NxPenalties

Composable Regularization Penalties for Elixir ML

Hex.pm VersionDocumentationLicense: MIT


Overview

NxPenalties is a tensor-only library of regularization primitives for Nx. It is designed to be composable inside defn code and training loops, leaving any data-aware adaptation (e.g., resolving references from data structures) to downstream libraries such as Tinkex.

Features (v0.1.2)

Installation

Add nx_penalties to your list of dependencies in mix.exs:

def deps do
  [
    {:nx_penalties, "~> 0.1.2"}
  ]
end

Quick Start

Simple Penalties

# L1 penalty (promotes sparsity)
l1_loss = NxPenalties.l1(weights)
# => Nx.tensor(6.5)

# L2 penalty (weight decay)
l2_loss = NxPenalties.l2(weights, lambda: 0.01)
# => Nx.tensor(0.1425)

# Elastic Net (combined L1 + L2)
elastic_loss = NxPenalties.elastic_net(weights, l1_ratio: 0.5)
# => Nx.tensor(10.375)

# Add to your training loss
total_loss = Nx.add(base_loss, l1_loss)

Pipeline Composition

Compose multiple penalties with individual weights:

pipeline =
  NxPenalties.pipeline([
    {:l1, weight: 0.001},
    {:l2, weight: 0.01},
    {:entropy, weight: 0.1, opts: [mode: :bonus]}
  ])

{total_penalty, metrics} = NxPenalties.compute(pipeline, model_outputs)
total_loss = Nx.add(base_loss, total_penalty)

Dynamic Weight Adjustment

Useful for curriculum learning or adaptive regularization:

# Update weights during training
pipeline =
  pipeline
  |> NxPenalties.Pipeline.update_weight(:l1, 0.01)  # Increase L1
  |> NxPenalties.Pipeline.update_weight(:l2, 0.001) # Decrease L2

# Enable/disable penalties
pipeline = NxPenalties.Pipeline.set_enabled(pipeline, :entropy, false)

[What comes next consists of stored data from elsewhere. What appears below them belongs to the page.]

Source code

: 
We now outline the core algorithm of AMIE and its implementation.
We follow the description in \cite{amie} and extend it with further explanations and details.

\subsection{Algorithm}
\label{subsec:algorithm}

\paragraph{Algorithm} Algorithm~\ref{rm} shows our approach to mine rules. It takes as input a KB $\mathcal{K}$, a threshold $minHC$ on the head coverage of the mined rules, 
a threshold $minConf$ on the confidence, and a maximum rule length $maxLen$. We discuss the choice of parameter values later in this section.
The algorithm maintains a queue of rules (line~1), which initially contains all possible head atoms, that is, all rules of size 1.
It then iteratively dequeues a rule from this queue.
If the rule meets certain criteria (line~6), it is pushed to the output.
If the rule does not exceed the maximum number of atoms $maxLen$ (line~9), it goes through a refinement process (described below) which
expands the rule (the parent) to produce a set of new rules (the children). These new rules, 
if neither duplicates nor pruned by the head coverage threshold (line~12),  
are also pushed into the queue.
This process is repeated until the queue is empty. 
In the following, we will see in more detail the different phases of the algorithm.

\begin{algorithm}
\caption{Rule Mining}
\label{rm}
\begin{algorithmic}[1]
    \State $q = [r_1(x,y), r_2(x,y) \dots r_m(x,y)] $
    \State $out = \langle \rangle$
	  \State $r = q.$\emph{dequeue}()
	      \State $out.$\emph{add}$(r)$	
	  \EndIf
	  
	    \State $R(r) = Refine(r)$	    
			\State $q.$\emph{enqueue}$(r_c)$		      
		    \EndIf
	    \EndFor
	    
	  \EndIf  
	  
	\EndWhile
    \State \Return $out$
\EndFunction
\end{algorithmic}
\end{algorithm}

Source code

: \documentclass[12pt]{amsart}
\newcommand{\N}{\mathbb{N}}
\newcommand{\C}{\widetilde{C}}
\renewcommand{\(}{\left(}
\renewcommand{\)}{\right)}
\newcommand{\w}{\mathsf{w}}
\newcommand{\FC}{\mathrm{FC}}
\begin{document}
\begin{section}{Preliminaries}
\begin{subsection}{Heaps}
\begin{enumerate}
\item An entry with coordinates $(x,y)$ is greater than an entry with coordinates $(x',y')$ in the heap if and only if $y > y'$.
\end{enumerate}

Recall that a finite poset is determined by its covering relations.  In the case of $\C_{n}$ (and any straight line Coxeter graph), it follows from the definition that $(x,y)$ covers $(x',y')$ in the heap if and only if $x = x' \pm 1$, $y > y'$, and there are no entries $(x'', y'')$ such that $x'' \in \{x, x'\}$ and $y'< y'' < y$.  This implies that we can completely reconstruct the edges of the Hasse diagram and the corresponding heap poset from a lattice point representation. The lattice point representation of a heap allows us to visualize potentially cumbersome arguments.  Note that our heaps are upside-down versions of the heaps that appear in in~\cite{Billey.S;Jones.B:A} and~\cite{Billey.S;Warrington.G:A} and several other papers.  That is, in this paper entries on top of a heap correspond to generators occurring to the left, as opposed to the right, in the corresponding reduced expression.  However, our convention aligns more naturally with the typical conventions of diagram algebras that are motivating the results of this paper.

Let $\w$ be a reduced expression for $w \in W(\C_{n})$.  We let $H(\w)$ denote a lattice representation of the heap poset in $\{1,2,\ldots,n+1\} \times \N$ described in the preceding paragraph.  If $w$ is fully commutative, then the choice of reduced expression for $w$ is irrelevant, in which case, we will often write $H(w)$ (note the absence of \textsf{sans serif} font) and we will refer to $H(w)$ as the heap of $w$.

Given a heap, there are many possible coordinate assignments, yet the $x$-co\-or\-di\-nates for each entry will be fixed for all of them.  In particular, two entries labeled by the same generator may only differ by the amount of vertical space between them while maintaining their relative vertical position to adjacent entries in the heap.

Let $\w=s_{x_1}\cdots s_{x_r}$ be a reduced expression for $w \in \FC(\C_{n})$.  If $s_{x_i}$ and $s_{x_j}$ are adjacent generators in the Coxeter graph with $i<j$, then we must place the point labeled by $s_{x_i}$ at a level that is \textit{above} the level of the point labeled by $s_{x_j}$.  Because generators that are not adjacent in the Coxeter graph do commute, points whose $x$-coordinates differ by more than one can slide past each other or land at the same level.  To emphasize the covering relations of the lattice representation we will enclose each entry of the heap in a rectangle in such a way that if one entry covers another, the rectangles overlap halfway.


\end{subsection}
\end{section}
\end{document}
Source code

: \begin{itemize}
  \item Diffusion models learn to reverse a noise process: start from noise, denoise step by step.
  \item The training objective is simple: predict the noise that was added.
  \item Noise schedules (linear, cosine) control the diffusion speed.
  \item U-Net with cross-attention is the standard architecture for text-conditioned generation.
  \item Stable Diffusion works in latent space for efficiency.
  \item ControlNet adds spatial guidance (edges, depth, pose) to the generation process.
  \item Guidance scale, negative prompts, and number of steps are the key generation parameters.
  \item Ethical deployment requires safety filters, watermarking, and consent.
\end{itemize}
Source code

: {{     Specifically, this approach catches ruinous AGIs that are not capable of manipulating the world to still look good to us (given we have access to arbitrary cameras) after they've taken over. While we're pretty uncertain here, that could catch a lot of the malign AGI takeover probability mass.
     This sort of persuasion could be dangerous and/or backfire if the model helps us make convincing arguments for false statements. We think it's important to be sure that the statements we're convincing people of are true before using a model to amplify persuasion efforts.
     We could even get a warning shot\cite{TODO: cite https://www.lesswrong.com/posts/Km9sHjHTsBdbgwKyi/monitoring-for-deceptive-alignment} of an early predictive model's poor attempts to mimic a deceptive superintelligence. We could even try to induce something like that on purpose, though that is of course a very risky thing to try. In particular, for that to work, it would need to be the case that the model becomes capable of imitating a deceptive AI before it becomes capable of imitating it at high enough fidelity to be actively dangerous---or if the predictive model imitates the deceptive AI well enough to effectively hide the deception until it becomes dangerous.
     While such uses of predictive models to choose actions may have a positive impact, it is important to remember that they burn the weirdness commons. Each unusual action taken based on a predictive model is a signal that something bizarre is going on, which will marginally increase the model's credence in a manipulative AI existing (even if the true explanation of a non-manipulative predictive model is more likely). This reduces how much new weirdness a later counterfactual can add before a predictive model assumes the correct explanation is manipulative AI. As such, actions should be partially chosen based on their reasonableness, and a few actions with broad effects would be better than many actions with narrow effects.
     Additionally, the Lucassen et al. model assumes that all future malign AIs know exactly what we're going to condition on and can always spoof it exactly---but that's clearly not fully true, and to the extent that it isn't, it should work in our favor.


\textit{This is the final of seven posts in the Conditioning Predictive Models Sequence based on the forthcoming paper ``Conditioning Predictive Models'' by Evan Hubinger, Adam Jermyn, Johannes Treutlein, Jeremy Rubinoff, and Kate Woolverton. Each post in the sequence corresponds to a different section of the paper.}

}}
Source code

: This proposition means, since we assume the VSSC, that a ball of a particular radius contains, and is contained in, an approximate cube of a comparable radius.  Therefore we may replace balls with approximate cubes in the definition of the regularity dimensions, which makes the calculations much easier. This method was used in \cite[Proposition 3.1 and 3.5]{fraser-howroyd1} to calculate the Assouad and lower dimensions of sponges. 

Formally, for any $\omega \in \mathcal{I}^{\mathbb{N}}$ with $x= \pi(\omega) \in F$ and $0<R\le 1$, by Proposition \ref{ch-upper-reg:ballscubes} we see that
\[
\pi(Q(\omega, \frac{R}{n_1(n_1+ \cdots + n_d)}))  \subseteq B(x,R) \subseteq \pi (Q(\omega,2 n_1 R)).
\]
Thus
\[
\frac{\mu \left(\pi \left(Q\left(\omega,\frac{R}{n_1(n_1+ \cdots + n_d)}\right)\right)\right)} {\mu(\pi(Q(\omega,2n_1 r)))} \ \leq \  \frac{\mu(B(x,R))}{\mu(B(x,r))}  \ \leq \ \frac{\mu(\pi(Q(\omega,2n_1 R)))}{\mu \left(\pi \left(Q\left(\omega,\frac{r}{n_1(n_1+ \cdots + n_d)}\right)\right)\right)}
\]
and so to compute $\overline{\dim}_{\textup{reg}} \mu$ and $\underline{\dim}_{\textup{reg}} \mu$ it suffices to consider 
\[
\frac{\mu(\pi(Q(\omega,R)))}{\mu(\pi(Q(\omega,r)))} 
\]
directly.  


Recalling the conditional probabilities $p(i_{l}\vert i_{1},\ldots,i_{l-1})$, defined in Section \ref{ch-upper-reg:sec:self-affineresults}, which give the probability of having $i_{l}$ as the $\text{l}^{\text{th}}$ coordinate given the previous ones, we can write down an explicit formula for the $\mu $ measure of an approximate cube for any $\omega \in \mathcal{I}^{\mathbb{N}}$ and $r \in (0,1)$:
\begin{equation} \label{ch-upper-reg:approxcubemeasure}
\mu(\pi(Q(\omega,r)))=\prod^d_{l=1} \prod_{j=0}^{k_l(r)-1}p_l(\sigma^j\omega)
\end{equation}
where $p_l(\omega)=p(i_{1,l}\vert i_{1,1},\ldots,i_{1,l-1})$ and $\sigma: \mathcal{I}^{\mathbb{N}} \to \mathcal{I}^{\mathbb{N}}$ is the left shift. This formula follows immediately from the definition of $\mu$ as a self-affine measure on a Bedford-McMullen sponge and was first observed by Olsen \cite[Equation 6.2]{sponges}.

Gradient-Compatible Computation

Use compute_total/3 inside defn:

total = NxPenalties.compute_total(pipeline, tensor)

grad_fn = Nx.Defn.grad(fn t -> NxPenalties.compute_total(pipeline, t) end)
gradients = grad_fn.(tensor)

Divergences

For probability distributions (log-space inputs):

# KL Divergence - knowledge distillation
kl_loss = NxPenalties.kl_divergence(student_logprobs, teacher_logprobs)

# Reverse KL - mode-seeking behavior
kl_reverse = NxPenalties.kl_divergence(p_logprobs, q_logprobs, direction: :reverse)

# Symmetric KL - balanced divergence
kl_symmetric = NxPenalties.kl_divergence(p_logprobs, q_logprobs, symmetric: true)

# JS Divergence - symmetric comparison
js_loss = NxPenalties.js_divergence(p_logprobs, q_logprobs)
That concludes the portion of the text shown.